=== Work task ===
Look through the records below and collect all lines that hold the string "làng".

=== Saved entries ===
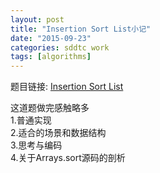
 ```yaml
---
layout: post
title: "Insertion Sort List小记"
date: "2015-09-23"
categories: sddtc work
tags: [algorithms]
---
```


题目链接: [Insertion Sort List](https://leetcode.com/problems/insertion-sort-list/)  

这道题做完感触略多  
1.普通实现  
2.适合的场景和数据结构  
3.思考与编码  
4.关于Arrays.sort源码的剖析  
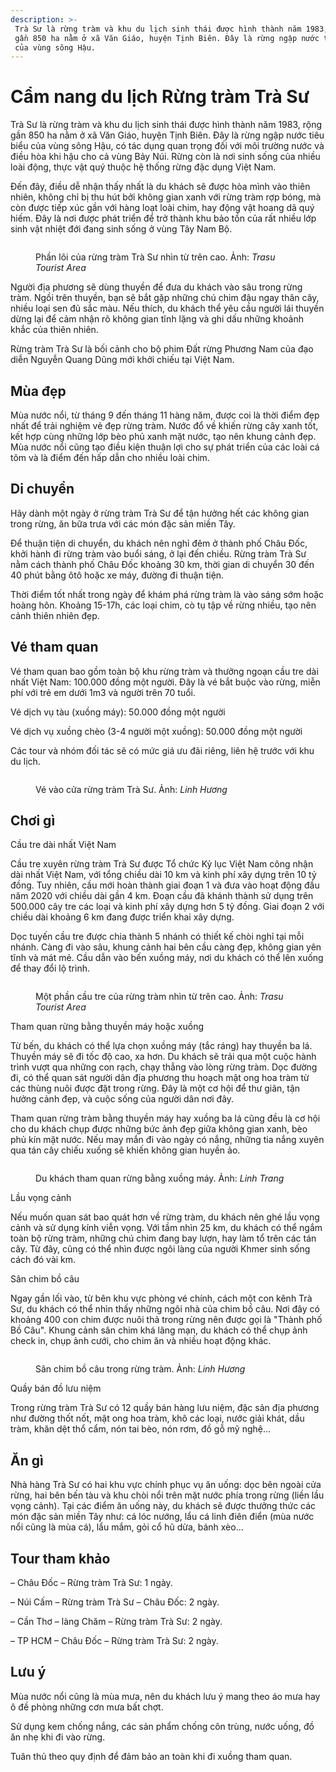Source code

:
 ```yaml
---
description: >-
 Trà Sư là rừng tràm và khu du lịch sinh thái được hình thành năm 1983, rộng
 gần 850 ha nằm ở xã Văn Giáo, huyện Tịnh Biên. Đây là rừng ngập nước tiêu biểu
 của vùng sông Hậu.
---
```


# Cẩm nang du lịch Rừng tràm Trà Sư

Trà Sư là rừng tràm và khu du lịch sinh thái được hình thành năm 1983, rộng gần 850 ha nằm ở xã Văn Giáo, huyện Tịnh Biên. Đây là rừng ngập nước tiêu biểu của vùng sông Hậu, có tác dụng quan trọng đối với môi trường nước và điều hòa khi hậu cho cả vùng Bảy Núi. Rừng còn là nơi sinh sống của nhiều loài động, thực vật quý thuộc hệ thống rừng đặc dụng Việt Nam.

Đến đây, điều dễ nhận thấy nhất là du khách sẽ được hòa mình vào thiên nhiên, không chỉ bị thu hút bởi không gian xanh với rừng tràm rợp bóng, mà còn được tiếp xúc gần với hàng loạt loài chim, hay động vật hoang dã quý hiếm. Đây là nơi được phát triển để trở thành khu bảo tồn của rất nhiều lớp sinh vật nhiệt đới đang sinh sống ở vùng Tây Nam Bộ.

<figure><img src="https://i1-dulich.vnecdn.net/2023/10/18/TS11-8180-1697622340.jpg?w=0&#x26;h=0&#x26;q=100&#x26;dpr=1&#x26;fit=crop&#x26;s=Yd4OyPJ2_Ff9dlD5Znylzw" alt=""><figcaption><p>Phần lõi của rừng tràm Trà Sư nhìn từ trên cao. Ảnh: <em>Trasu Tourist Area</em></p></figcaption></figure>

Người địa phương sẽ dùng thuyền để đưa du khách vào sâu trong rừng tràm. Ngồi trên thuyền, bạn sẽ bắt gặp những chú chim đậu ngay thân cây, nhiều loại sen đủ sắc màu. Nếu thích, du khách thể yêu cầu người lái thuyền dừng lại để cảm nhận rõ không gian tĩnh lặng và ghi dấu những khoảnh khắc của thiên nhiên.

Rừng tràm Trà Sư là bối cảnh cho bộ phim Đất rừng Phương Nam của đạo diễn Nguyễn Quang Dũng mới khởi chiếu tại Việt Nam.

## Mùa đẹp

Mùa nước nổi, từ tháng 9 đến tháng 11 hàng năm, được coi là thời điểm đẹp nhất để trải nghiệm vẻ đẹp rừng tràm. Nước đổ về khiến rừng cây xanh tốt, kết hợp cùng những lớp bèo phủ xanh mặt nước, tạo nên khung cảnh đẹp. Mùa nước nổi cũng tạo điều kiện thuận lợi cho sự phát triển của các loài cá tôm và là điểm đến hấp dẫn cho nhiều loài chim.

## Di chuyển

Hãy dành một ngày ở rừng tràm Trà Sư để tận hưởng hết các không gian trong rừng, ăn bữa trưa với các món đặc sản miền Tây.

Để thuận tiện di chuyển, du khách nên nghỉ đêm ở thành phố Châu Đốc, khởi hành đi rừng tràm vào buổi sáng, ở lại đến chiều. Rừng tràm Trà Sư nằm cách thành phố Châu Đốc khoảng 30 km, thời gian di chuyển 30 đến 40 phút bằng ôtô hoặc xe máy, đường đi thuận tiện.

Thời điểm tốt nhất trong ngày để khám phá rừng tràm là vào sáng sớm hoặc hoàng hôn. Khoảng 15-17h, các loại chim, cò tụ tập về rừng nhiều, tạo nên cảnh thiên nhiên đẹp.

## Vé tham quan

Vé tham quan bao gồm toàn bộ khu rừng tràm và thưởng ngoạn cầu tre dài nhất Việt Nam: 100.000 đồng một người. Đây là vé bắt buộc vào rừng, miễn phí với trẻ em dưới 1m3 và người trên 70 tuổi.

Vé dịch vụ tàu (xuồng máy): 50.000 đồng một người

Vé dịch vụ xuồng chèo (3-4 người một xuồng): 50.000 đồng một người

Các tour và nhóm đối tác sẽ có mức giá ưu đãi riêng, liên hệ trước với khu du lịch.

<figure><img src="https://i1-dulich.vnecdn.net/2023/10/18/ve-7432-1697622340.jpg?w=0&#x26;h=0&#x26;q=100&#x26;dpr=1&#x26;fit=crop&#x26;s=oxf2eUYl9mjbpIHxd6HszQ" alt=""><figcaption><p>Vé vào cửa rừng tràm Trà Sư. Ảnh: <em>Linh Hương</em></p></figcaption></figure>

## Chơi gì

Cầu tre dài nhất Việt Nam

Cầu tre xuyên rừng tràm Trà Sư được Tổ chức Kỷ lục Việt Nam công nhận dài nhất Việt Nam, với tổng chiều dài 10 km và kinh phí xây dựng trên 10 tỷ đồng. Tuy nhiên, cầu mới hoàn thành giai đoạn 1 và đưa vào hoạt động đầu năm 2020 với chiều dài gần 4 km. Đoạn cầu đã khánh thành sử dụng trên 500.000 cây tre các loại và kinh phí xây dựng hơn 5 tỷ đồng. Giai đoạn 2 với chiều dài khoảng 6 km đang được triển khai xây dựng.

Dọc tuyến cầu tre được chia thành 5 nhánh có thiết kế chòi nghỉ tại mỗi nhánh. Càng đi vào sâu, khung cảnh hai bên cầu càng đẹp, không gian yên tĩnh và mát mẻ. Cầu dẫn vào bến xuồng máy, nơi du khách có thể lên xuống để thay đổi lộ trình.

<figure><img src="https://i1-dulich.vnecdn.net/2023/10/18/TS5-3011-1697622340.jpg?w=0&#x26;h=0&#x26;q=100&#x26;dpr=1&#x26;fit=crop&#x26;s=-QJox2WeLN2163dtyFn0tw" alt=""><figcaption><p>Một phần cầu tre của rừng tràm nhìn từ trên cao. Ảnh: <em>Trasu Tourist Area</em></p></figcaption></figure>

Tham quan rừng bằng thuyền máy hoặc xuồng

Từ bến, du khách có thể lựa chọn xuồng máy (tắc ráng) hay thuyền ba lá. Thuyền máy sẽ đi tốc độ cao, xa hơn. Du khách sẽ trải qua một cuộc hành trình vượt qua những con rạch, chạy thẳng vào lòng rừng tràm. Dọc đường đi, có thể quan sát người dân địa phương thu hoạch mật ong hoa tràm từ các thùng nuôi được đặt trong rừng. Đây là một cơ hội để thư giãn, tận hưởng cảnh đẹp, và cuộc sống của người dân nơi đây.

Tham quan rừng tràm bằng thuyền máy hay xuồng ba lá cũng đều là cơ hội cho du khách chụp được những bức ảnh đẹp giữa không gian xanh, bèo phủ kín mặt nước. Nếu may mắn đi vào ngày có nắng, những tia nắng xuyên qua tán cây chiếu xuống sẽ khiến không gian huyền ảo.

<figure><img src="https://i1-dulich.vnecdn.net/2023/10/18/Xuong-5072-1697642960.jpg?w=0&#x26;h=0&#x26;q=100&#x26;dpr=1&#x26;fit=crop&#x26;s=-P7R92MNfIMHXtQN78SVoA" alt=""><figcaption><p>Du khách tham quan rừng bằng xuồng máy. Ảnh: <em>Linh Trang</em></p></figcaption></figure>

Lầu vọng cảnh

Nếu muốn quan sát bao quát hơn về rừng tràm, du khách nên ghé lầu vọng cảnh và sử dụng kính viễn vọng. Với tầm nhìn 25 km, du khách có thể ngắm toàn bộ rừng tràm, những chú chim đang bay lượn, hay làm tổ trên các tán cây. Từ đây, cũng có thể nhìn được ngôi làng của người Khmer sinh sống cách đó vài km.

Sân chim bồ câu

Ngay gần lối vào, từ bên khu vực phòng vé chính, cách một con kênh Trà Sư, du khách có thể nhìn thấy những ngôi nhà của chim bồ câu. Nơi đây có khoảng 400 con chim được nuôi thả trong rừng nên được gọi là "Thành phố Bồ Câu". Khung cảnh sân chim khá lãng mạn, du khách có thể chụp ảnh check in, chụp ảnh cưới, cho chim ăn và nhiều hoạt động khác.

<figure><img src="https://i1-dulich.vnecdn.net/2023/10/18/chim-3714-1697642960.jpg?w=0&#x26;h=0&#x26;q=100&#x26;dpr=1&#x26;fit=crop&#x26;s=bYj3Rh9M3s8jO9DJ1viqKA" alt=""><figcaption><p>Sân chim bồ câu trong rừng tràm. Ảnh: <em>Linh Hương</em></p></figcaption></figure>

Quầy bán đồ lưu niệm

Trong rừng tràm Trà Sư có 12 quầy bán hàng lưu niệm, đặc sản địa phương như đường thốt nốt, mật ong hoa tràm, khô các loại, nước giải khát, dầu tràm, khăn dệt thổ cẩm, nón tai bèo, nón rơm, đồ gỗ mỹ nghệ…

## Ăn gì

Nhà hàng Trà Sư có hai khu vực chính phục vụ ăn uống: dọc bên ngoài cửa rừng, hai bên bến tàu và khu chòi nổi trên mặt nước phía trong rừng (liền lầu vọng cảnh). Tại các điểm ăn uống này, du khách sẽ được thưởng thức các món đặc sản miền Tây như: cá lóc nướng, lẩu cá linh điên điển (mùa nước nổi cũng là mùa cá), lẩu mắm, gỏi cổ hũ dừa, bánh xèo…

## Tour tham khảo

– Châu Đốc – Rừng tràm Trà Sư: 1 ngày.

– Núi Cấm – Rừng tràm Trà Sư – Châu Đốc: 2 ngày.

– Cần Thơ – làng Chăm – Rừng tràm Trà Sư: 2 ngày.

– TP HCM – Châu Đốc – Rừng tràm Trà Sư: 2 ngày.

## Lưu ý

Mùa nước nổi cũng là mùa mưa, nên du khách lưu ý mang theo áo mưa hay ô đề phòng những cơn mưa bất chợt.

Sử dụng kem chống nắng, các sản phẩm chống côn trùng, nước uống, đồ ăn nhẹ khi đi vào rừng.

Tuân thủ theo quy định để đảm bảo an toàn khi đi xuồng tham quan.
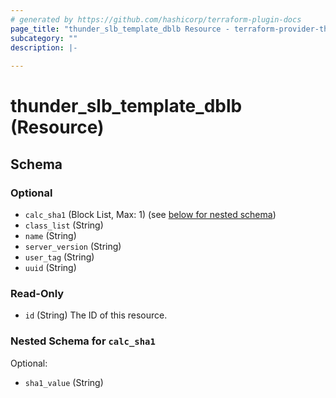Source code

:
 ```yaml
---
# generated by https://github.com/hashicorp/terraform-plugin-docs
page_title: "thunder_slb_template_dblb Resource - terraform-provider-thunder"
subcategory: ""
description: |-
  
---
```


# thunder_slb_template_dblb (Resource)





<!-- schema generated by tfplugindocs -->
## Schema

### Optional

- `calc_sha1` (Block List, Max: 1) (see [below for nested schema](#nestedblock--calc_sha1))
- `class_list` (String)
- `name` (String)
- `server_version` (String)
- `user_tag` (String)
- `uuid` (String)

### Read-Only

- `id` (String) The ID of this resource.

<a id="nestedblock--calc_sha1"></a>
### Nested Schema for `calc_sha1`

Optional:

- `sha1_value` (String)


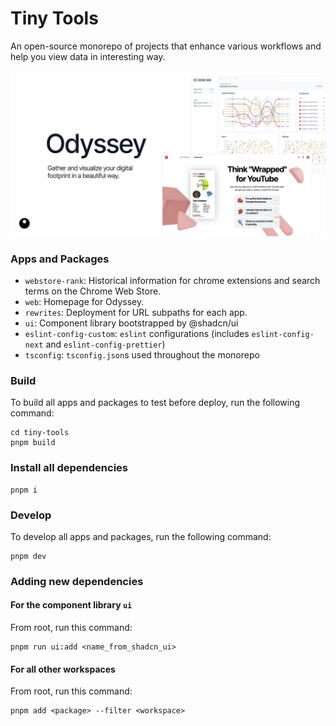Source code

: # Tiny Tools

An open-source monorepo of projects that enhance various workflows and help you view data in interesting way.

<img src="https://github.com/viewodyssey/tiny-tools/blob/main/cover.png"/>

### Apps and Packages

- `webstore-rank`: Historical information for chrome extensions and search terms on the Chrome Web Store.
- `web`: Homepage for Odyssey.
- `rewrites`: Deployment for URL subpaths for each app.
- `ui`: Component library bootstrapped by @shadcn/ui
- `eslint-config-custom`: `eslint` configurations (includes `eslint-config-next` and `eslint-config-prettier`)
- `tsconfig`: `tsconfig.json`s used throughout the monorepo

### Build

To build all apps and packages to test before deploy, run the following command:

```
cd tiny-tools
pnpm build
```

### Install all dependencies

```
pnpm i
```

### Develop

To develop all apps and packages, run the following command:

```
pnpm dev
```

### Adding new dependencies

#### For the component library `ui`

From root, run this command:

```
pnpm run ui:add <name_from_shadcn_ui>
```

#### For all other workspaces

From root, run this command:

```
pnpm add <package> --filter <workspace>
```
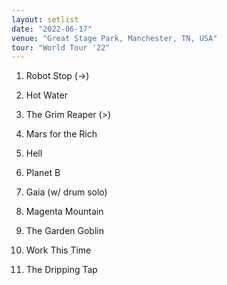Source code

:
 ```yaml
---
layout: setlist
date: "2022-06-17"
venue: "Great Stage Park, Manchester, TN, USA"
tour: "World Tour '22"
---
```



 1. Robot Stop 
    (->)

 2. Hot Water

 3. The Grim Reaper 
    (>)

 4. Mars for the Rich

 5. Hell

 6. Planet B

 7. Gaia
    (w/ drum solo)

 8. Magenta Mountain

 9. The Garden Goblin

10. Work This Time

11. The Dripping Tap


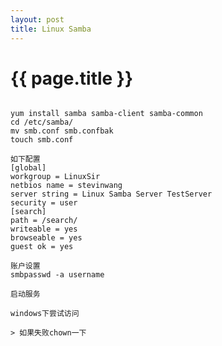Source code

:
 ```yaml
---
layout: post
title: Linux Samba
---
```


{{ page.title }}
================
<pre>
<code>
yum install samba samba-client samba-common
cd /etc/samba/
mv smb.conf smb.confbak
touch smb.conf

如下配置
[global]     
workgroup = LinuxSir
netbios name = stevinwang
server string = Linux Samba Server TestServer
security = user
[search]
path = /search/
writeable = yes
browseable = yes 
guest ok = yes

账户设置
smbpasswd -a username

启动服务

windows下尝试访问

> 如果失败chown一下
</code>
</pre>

=== Answer section ===
Nếu muốn quan sát bao quát hơn về rừng tràm, du khách nên ghé lầu vọng cảnh và sử dụng kính viễn vọng. Với tầm nhìn 25 km, du khách có thể ngắm toàn bộ rừng tràm, những chú chim đang bay lượn, hay làm tổ trên các tán cây. Từ đây, cũng có thể nhìn được ngôi làng của người Khmer sinh sống cách đó vài km.
– Cần Thơ – làng Chăm – Rừng tràm Trà Sư: 2 ngày.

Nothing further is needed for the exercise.